How to Organise Your Diary for 2016

The new academic year is well and truly upon us. For teachers, that means the beginning of a new term, and the flurry of excited children as they charge back into the classroom, recharged and ready for the months ahead.

It can feel a little overwhelming – after all, like everyone returning to normality in January there’s a period of re-adjustment following the Christmas holiday. The key to staying on top of the coming months is to be organised – and to stay organised. Here’s how.

Firstly, use a teacher planner. At Hope, we have a range of great resources to assist with this. Any teacher will probably want more than one – a traditional diary with a full page devoted to every day is useful but what might be even more valuable is this A5 teacher planner. It’s specifically designed as a teaching aid, and inside are detailed sections to cover off duties, meetings, expenses and timetables, as well as over 200 teaching day planner pages, and a grade section with space for 40 names – more than enough to cater for the biggest of class sizes.
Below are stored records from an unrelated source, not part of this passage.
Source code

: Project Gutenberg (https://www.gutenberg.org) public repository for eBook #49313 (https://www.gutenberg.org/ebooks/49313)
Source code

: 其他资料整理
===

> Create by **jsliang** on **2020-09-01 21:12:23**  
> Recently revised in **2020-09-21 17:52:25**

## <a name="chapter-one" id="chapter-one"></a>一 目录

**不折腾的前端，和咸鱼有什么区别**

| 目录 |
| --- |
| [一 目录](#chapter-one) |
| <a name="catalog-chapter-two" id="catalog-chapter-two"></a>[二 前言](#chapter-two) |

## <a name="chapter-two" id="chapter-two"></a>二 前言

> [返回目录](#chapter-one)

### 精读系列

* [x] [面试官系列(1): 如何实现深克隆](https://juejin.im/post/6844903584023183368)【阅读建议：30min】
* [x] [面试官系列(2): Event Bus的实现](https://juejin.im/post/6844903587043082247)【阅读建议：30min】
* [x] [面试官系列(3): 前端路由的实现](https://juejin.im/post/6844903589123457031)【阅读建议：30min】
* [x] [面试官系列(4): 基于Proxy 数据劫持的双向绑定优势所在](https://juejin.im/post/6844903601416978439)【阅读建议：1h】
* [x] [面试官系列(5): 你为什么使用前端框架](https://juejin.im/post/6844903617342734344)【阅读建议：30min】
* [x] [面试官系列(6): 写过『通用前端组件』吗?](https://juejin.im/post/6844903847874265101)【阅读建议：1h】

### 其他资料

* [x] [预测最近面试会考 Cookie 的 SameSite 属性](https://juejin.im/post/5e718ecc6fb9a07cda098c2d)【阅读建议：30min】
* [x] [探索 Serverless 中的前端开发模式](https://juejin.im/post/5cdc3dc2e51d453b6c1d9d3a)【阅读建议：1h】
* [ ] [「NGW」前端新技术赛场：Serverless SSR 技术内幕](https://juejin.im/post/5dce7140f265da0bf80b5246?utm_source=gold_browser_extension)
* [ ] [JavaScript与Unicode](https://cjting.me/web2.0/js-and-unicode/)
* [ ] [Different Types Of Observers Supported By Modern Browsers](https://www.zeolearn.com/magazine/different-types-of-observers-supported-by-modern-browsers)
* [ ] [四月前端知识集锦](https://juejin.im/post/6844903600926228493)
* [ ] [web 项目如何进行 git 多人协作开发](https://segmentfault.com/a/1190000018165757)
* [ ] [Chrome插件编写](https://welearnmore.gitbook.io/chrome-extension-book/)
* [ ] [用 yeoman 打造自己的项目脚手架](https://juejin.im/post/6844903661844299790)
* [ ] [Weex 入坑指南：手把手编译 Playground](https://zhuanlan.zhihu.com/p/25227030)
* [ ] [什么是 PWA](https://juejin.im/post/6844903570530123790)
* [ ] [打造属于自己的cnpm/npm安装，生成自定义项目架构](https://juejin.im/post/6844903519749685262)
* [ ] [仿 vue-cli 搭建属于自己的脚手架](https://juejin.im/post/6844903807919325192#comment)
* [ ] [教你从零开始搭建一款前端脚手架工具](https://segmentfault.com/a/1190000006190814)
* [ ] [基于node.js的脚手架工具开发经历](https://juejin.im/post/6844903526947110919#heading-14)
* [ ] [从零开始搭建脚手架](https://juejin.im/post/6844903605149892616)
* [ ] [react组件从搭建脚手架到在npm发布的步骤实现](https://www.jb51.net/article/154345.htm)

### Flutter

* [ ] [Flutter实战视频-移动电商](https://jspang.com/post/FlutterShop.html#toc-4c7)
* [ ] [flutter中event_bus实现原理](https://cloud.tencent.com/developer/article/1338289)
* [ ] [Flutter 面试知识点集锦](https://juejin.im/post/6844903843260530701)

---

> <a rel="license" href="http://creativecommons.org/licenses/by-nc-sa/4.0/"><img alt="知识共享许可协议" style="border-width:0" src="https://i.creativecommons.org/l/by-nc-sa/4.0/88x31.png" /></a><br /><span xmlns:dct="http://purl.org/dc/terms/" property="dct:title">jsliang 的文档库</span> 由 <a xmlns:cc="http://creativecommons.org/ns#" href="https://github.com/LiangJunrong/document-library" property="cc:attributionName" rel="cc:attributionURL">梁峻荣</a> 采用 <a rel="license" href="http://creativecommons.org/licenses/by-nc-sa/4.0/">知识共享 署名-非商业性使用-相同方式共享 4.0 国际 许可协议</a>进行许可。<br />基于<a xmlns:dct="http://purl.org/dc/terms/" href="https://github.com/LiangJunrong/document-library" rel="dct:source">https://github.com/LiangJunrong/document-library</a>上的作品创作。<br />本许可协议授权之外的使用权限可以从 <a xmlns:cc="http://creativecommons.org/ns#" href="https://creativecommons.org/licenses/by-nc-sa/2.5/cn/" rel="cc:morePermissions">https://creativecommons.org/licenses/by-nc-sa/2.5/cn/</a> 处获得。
It also has a fold academic year planner.

Keep this updated and close to hand as a go-to reference guide to daily tasks and deadlines. But also use an item which is larger in scale and constantly within your field of vision whenever you’re in the classroom. This Sasco Agenda Perpetual Year Planner has a practical write-on/wipe-off surface and also comes with magnetic shapes and date strips to set the planner up each year. These make it easier to keep track of important dates and events – instead of scribbling details on the board, you can colour code them so they’re instantly recognisable.

Have a bespoke colour for a particular event – red for staff meetings, yellow for parents’ evenings, blue for special events (sports days, class assemblies, dress down days, school trips), green for training days and so on. At the beginning of the calendar year, or the start of every term, plot everything on your planner and also into your diary. Then, count back from those dates and make a note of any preparation work involved.

For example – your class is hosting a school assembly at the end of February. When do you need to start planning and rehearsing for that, and how many sessions will you need to schedule in to get everything right? Factor these in – and follow the same approach with all other major events – and you’ll always be on top of workload and ahead of the game. Nothing will catch you off guard and by surprise.

These are all events which are pre-planned into the school calendar. But, as every teacher will attest, tasks crop up on a daily basis that need tackling. Ensure everything is covered by keeping a to-do list every day, listed in order of priority. Tackle each job as soon as is possible – don’t procrastinate and put anything off.

Finally, don’t just keep a clear diary – keep a clean desk. Don’t allow your workspace to get cluttered and overloaded with paper; that’s the fast track to chaos. Make a concerted effort to store documents and books elsewhere, and to tidy at least at the end of every working week if not every day.